Pour la première fois, nous apercevons enfin dans
ces confessions pures de tout calcul le pèlerin de
jadis et de toujours, car si les chemins, les hôtelleries,
les hôpitaux ont changé de visage, l'homme est
resté le même avec ses élans courageux pour atteindre son rêve, la limite de ses forces physiques et de
sa volonté, la joie de la réussite et l'amertume des
renoncements.
Je tiens à souligner, en terminant, ces quelques
lignes du " Padre " : "Oserai-je dire qu'après avoir
annoncé urbi et orbi l'organisation du pèlerinage et
lancé mes invitations, j'ai éprouvé quelque déception
en ne trouvant que trois étudiants au départ. "
L'Abbé Joseph Martin (devenu ensuite archevêque de Rennes) était alors Aumônier des
Etudiants Catholiques de Bordeaux. Il avait quelques
raisons de croire à la sincérité, à la force de leurs
convictions religieuses. Ces jeunes gens étaient alors
oisifs, généralement riches et pouvant se permettre un voyage a pied, d'ailleurs le moins coûteux qui
soit. L'idée avait été accueillie avec le plus grand
enthousiasme ; elle avait été abondamment rappelée
par des affiches, des circulaires, des lettres personnelles, des conversations,... Et pourtant, il n'y eut
que trois étudiants présents au rendez-vous !
J'insiste volontiers. Car il est important de savoir
que c'est un aspect constant du pèlerinage souvent
envisagé, rarement entrepris.
Je le répète : sauf les mentions de Jacquayres décédés, dans les registres paroissiaux de Gascogne, le
courant pèlerin est, de tous les divers courants d'échange entre la France et l'Espagne, celui qui a
laissé le moins de traces dans nos archives. Il fut le
moins important de tous dans la réalité. Mais, il
prédomina hautement dans le domaine idéal. C'est,
et de loin, le plus prestigieux et le plus célébré.
Oui : Compostelle a été pour l'immense majorité
des hommes une hantise, une obsession, tout en restant un impossible rêve.

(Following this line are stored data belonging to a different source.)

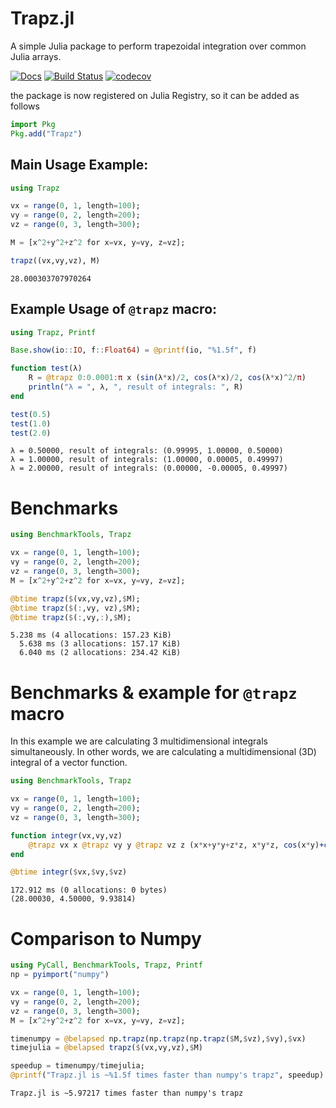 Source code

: # Trapz.jl
A simple Julia package to perform trapezoidal integration over common Julia arrays.

[![Docs](https://img.shields.io/badge/docs-latest-blue.svg)](https://pkg.julialang.org/docs/Trapz)
[![Build Status](https://travis-ci.com/francescoalemanno/Trapz.jl.svg?branch=master)](https://travis-ci.com/francescoalemanno/Trapz.jl)
[![codecov](https://codecov.io/gh/francescoalemanno/Trapz.jl/branch/master/graph/badge.svg)](https://codecov.io/gh/francescoalemanno/Trapz.jl)

the package is now registered on Julia Registry, so it can be added as follows
```julia
import Pkg
Pkg.add("Trapz")
```




## Main Usage Example:

```julia
using Trapz

vx = range(0, 1, length=100);
vy = range(0, 2, length=200);
vz = range(0, 3, length=300);

M = [x^2+y^2+z^2 for x=vx, y=vy, z=vz];

trapz((vx,vy,vz), M)
```

```
28.000303707970264
```





## Example Usage of `@trapz` macro:

```julia
using Trapz, Printf

Base.show(io::IO, f::Float64) = @printf(io, "%1.5f", f)

function test(λ)
    R = @trapz 0:0.0001:π x (sin(λ*x)/2, cos(λ*x)/2, cos(λ*x)^2/π)
    println("λ = ", λ, ", result of integrals: ", R)
end

test(0.5)
test(1.0)
test(2.0)
```

```
λ = 0.50000, result of integrals: (0.99995, 1.00000, 0.50000)
λ = 1.00000, result of integrals: (1.00000, 0.00005, 0.49997)
λ = 2.00000, result of integrals: (0.00000, -0.00005, 0.49997)
```





# Benchmarks

```julia
using BenchmarkTools, Trapz

vx = range(0, 1, length=100);
vy = range(0, 2, length=200);
vz = range(0, 3, length=300);
M = [x^2+y^2+z^2 for x=vx, y=vy, z=vz];

@btime trapz($(vx,vy,vz),$M);
@btime trapz($(:,vy, vz),$M);
@btime trapz($(:,vy,:),$M);
```

```
5.238 ms (4 allocations: 157.23 KiB)
  5.638 ms (3 allocations: 157.17 KiB)
  6.040 ms (2 allocations: 234.42 KiB)
```





# Benchmarks & example for `@trapz` macro
In this example we are calculating 3 multidimensional integrals simultaneously.
In other words, we are calculating a multidimensional (3D) integral of a vector function.

```julia
using BenchmarkTools, Trapz

vx = range(0, 1, length=100);
vy = range(0, 2, length=200);
vz = range(0, 3, length=300);

function integr(vx,vy,vz)
    @trapz vx x @trapz vy y @trapz vz z (x*x+y*y+z*z, x*y*z, cos(x*y)+cos(x*z)+cos(y*z))
end

@btime integr($vx,$vy,$vz)
```

```
172.912 ms (0 allocations: 0 bytes)
(28.00030, 4.50000, 9.93814)
```





# Comparison to Numpy

```julia
using PyCall, BenchmarkTools, Trapz, Printf
np = pyimport("numpy")

vx = range(0, 1, length=100);
vy = range(0, 2, length=200);
vz = range(0, 3, length=300);
M = [x^2+y^2+z^2 for x=vx, y=vy, z=vz];

timenumpy = @belapsed np.trapz(np.trapz(np.trapz($M,$vz),$vy),$vx)
timejulia = @belapsed trapz($(vx,vy,vz),$M)

speedup = timenumpy/timejulia;
@printf("Trapz.jl is ~%1.5f times faster than numpy's trapz", speedup)
```

```
Trapz.jl is ~5.97217 times faster than numpy's trapz
```


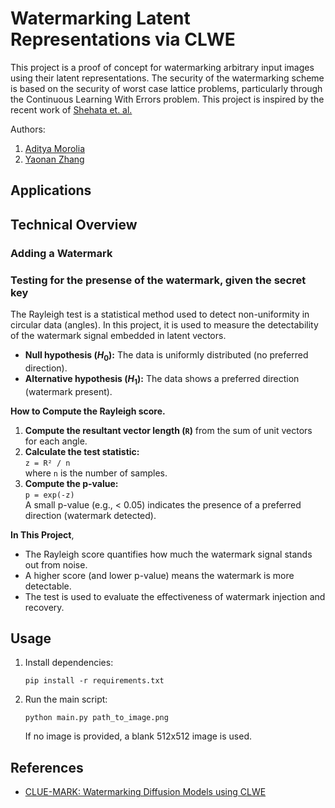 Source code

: # Watermarking Latent Representations via CLWE

This project is a proof of concept for watermarking arbitrary input images using their latent representations. The security of the watermarking scheme is based on the security of worst case lattice problems, particularly through the  Continuous Learning With Errors problem. This project is inspired by the recent work of [Shehata et. al.](https://arxiv.org/abs/2411.11434)

Authors: 

1. [Aditya Morolia](https://thecharmingsociopath.github.io)
2. [Yaonan Zhang]()

## Applications

## Technical Overview

### Adding a Watermark

### Testing for the presense of the watermark, given the secret key 

The Rayleigh test is a statistical method used to detect non-uniformity in circular data (angles). In this project, it is used to measure the detectability of the watermark signal embedded in latent vectors.

- **Null hypothesis ($H_0$):** The data is uniformly distributed (no preferred direction).
- **Alternative hypothesis ($H_1$):** The data shows a preferred direction (watermark present).

**How to Compute the Rayleigh score.**

1. **Compute the resultant vector length (`R`)** from the sum of unit vectors for each angle.
2. **Calculate the test statistic:**  
   `z = R² / n`  
   where `n` is the number of samples.
3. **Compute the p-value:**  
   `p = exp(-z)`  
   A small p-value (e.g., < 0.05) indicates the presence of a preferred direction (watermark detected).

**In This Project**,

- The Rayleigh score quantifies how much the watermark signal stands out from noise.
- A higher score (and lower p-value) means the watermark is more detectable.
- The test is used to evaluate the effectiveness of watermark injection and recovery.

## Usage

1. Install dependencies:
   ```
   pip install -r requirements.txt
   ```
2. Run the main script:
   ```
   python main.py path_to_image.png
   ```
   If no image is provided, a blank 512x512 image is used.

## References

- [CLUE-MARK: Watermarking Diffusion Models using CLWE](https://arxiv.org/abs/2411.11434)
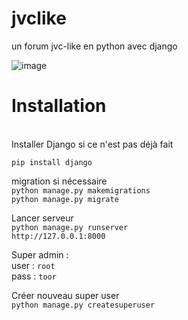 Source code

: # jvclike
un forum jvc-like en python avec django

![image](https://i.imgur.com/mtDZx4x.png)

<h1>Installation</h1>
<br>
Installer Django si ce n'est pas déjà fait

`pip install django`

migration si nécessaire <br>
`python manage.py makemigrations` <br>
`python manage.py migrate`

Lancer serveur <br>
`python manage.py runserver`
<br>
```http://127.0.0.1:8000```

Super admin : <br>
user : `root` <br>
pass : `toor`

Créer nouveau super user <br>
`python manage.py createsuperuser`
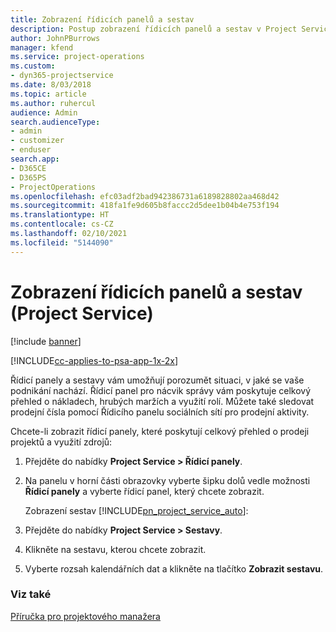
 ```yaml
---
title: Zobrazení řídicích panelů a sestav
description: Postup zobrazení řídicích panelů a sestav v Project Service
author: JohnPBurrows
manager: kfend
ms.service: project-operations
ms.custom:
- dyn365-projectservice
ms.date: 8/03/2018
ms.topic: article
ms.author: ruhercul
audience: Admin
search.audienceType:
- admin
- customizer
- enduser
search.app:
- D365CE
- D365PS
- ProjectOperations
ms.openlocfilehash: efc03adf2bad942386731a6189828802aa468d42
ms.sourcegitcommit: 418fa1fe9d605b8faccc2d5dee1b04b4e753f194
ms.translationtype: HT
ms.contentlocale: cs-CZ
ms.lasthandoff: 02/10/2021
ms.locfileid: "5144090"
---
```

# <a name="view-dashboards-and-reports-project-service"></a>Zobrazení řídicích panelů a sestav (Project Service)

[!include [banner](../includes/psa-now-project-operations.md)]

[!INCLUDE[cc-applies-to-psa-app-1x-2x](../includes/cc-applies-to-psa-app-1x-2x.md)]

Řídicí panely a sestavy vám umožňují porozumět situaci, v jaké se vaše podnikání nachází. Řídicí panel pro nácvik správy vám poskytuje celkový přehled o nákladech, hrubých maržích a využití rolí. Můžete také sledovat prodejní čísla pomocí Řídicího panelu sociálních sítí pro prodejní aktivity.  
  
 Chcete-li zobrazit řídicí panely, které poskytují celkový přehled o prodeji projektů a využití zdrojů:  
  
1. Přejděte do nabídky **Project Service > Řídicí panely**.  
  
2. Na panelu v horní části obrazovky vyberte šipku dolů vedle možnosti **Řídicí panely** a vyberte řídicí panel, který chcete zobrazit.  
  
   Zobrazení sestav [!INCLUDE[pn_project_service_auto](../includes/pn-project-service-auto.md)]:  
  
3. Přejděte do nabídky **Project Service > Sestavy**.  
  
4. Klikněte na sestavu, kterou chcete zobrazit.  
  
5. Vyberte rozsah kalendářních dat a klikněte na tlačítko **Zobrazit sestavu**.  
  
### <a name="see-also"></a>Viz také  
 [Příručka pro projektového manažera](../psa/project-manager-guide.md)
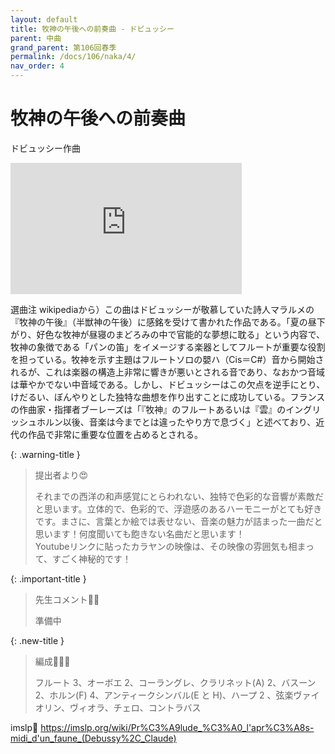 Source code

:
```yaml
---
layout: default
title: 牧神の午後への前奏曲 - ドビュッシー
parent: 中曲
grand_parent: 第106回春季
permalink: /docs/106/naka/4/
nav_order: 4
---
```


# 牧神の午後への前奏曲

ドビュッシー作曲

<iframe width="370" height="210" src="https://www.youtube.com/embed/ffYtqExndgc?si=oFh6VgG0ZT-izUby" title="YouTube video player" frameborder="0" allow="accelerometer; autoplay; clipboard-write; encrypted-media; gyroscope; picture-in-picture; web-share" referrerpolicy="strict-origin-when-cross-origin" allowfullscreen></iframe>

選曲注 wikipediaから）この曲はドビュッシーが敬慕していた詩人マラルメの『牧神の午後』（半獣神の午後）に感銘を受けて書かれた作品である。「夏の昼下がり、好色な牧神が昼寝のまどろみの中で官能的な夢想に耽る」という内容で、牧神の象徴である「パンの笛」をイメージする楽器としてフルートが重要な役割を担っている。牧神を示す主題はフルートソロの嬰ハ（Cis＝C#）音から開始されるが、これは楽器の構造上非常に響きが悪いとされる音であり、なおかつ音域は華やかでない中音域である。しかし、ドビュッシーはこの欠点を逆手にとり、けだるい、ぼんやりとした独特な曲想を作り出すことに成功している。フランスの作曲家・指揮者ブーレーズは「『牧神』のフルートあるいは『雲』のイングリッシュホルン以後、音楽は今までとは違ったやり方で息づく」と述べており、近代の作品で非常に重要な位置を占めるとされる。

{: .warning-title }
> 提出者より😍
>
> それまでの西洋の和声感覚にとらわれない、独特で色彩的な音響が素敵だと思います。立体的で、色彩的で、浮遊感のあるハーモニーがとても好きです。まさに、言葉とか絵では表せない、音楽の魅力が詰まった一曲だと思います！何度聞いても飽きない名曲だと思います！<br>Youtubeリンクに貼ったカラヤンの映像は、その映像の雰囲気も相まって、すごく神秘的です！

{: .important-title }
> 先生コメント🤵‍♂️
>
> 準備中

{: .new-title }
> 編成🎻🎺🥁
>
> フルート 3、オーボエ 2、コーラングレ、クラリネット(A) 2、バスーン 2、ホルン(F) 4、アンティークシンバル(E と H)、ハープ 2 、弦楽ヴァイオリン、ヴィオラ、チェロ、コントラバス

imslp🎼
<a href="https://imslp.org/wiki/Pr%C3%A9lude_%C3%A0_l'apr%C3%A8s-midi_d'un_faune_(Debussy%2C_Claude)">https://imslp.org/wiki/Pr%C3%A9lude_%C3%A0_l'apr%C3%A8s-midi_d'un_faune_(Debussy%2C_Claude)</a> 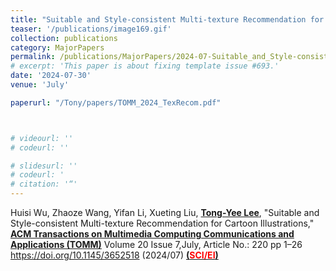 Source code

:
 ```yaml
---
title: "Suitable and Style-consistent Multi-texture Recommendation for Cartoon Illustrations"
teaser: '/publications/image169.gif'
collection: publications
category: MajorPapers
permalink: /publications/MajorPapers/2024-07-Suitable_and_Style-consistent_Multi-texture_Recommendation_for_Cartoon_Illustrations
# excerpt: 'This paper is about fixing template issue #693.'
date: '2024-07-30'
venue: 'July'

paperurl: "/Tony/papers/TOMM_2024_TexRecom.pdf"



# videourl: ''
# codeurl: ''

# slidesurl: ''
# codeurl: '
# citation: '“'
---
```


Huisi Wu, Zhaoze Wang, Yifan Li, Xueting Liu, <strong><u>Tong-Yee Lee</u></strong>,  "Suitable and Style-consistent Multi-texture Recommendation for Cartoon Illustrations," <strong><u>ACM Transactions on Multimedia Computing Communications and Applications (TOMM)</u></strong> Volume 20 Issue 7,July, Article No.: 220 pp 1–26 https://doi.org/10.1145/3652518 (2024/07)  <strong><u> (<span style="color:red">SCI/EI</span>)</u></strong> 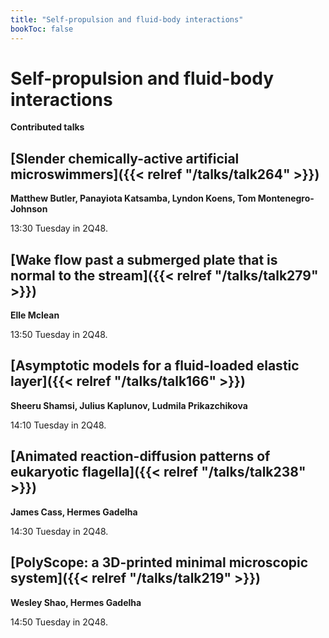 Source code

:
```yaml
---
title: "Self-propulsion and fluid-body interactions"
bookToc: false
---
```


# Self-propulsion and fluid-body interactions

**Contributed talks**


## [Slender chemically-active artificial microswimmers]({{< relref "/talks/talk264" >}})

**Matthew Butler, Panayiota Katsamba, Lyndon Koens, Tom Montenegro-Johnson**

13:30 Tuesday in 2Q48.


## [Wake flow past a submerged plate that is normal to the stream]({{< relref "/talks/talk279" >}})

**Elle Mclean**

13:50 Tuesday in 2Q48.


## [Asymptotic models for a fluid-loaded elastic layer]({{< relref "/talks/talk166" >}})

**Sheeru Shamsi, Julius Kaplunov, Ludmila Prikazchikova**

14:10 Tuesday in 2Q48.


## [Animated reaction-diffusion patterns of eukaryotic flagella]({{< relref "/talks/talk238" >}})

**James Cass, Hermes Gadelha**

14:30 Tuesday in 2Q48.


## [PolyScope:  a 3D-printed minimal microscopic system]({{< relref "/talks/talk219" >}})

**Wesley Shao, Hermes Gadelha**

14:50 Tuesday in 2Q48.


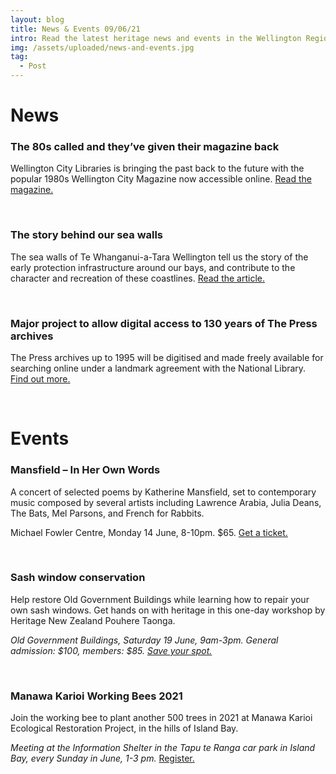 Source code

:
 ```yaml
---
layout: blog
title: News & Events 09/06/21
intro: Read the latest heritage news and events in the Wellington Region!
img: /assets/uploaded/news-and-events.jpg
tag:
  - Post
---
```

# News

### The 80s called and they’ve given their magazine back

Wellington City Libraries is bringing the past back to the future with the popular 1980s Wellington City Magazine now accessible online. [Read the magazine.](https://www.wcl.govt.nz/blog/index.php/2021/06/05/the-80s-called-and-theyve-given-their-magazine-back/)

<br>

### The story behind our sea walls

The sea walls of Te Whanganui-a-Tara Wellington tell us the story of the early protection infrastructure around our bays, and contribute to the character and recreation of these coastlines. [Read the article. ](https://wellington.govt.nz/news-and-events/news-and-information/our-wellington/2021/06/sea-wall-repairs)

<br>

### Major project to allow digital access to 130 years of The Press archives

The Press archives up to 1995 will be digitised and made freely available for searching online under a landmark agreement with the National Library. [Find out more.](https://www.stuff.co.nz/the-press/news/125164700/major-project-to-allow-digital-access-to-130-years-of-the-press-archives)

<br>

# Events

### Mansfield – In Her Own Words

A concert of selected poems by Katherine Mansfield, set to contemporary music composed by several artists including Lawrence Arabia, Julia Deans, The Bats, Mel Parsons, and French for Rabbits.

Michael Fowler Centre, Monday 14 June, 8-10pm. $65. [Get a ticket.](https://www.eventfinda.co.nz/2020/mansfield-in-her-own-words/wellington)

<br>

### Sash window conservation

Help restore Old Government Buildings while learning how to repair your own sash windows. Get hands on with heritage in this one-day workshop by Heritage New Zealand Pouhere Taonga.

*Old Government Buildings, Saturday 19 June, 9am-3pm. General admission: $100, members: $85. [Save your spot.](https://www.eventbrite.com/e/sash-window-conservation-workshop-tickets-155740637439)*

<br>

### Manawa Karioi Working Bees 2021

Join the working bee to plant another 500 trees in 2021 at Manawa Karioi Ecological Restoration Project, in the hills of Island Bay.

*Meeting at the Information Shelter in the Tapu te Ranga car park in Island Bay, every Sunday in June, 1-3 pm.* [Register.](https://www.eventfinda.co.nz/2021/manawa-karioi-working-bees-2021/wellington)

Jamais rêve ne fut plus ardent, plus universellement partagé. Au point qu'il a pu prendre corps, se
matérialiser dans le souvenir de ceux qui ne l'ont
point vécu.
Comme la geste de Roland, ce fut une grande idée.
Je ne l'expliquerai pas. Je le constate comme j'ai
constaté sans pouvoir l'expliquer la prééminence de
Notre-Dame de Lourdes sur Notre-Dame de la Goéyte,
faite d'impondérables, comme je constate comment
les historiens, dès qu'ils parlent de Saint-Jacques de
Compostelle s'enivrent d'hyperbole.
Mais non, Ami lecteur, ne nous étonnons pas :
Y -a-t-il une commune mesure entre l'épisode mineur de la mort de Roland et son immense renommée ? Ce n'était pourtant pas l'effet d'une propagande
dont le vainqueur était totalement démuni.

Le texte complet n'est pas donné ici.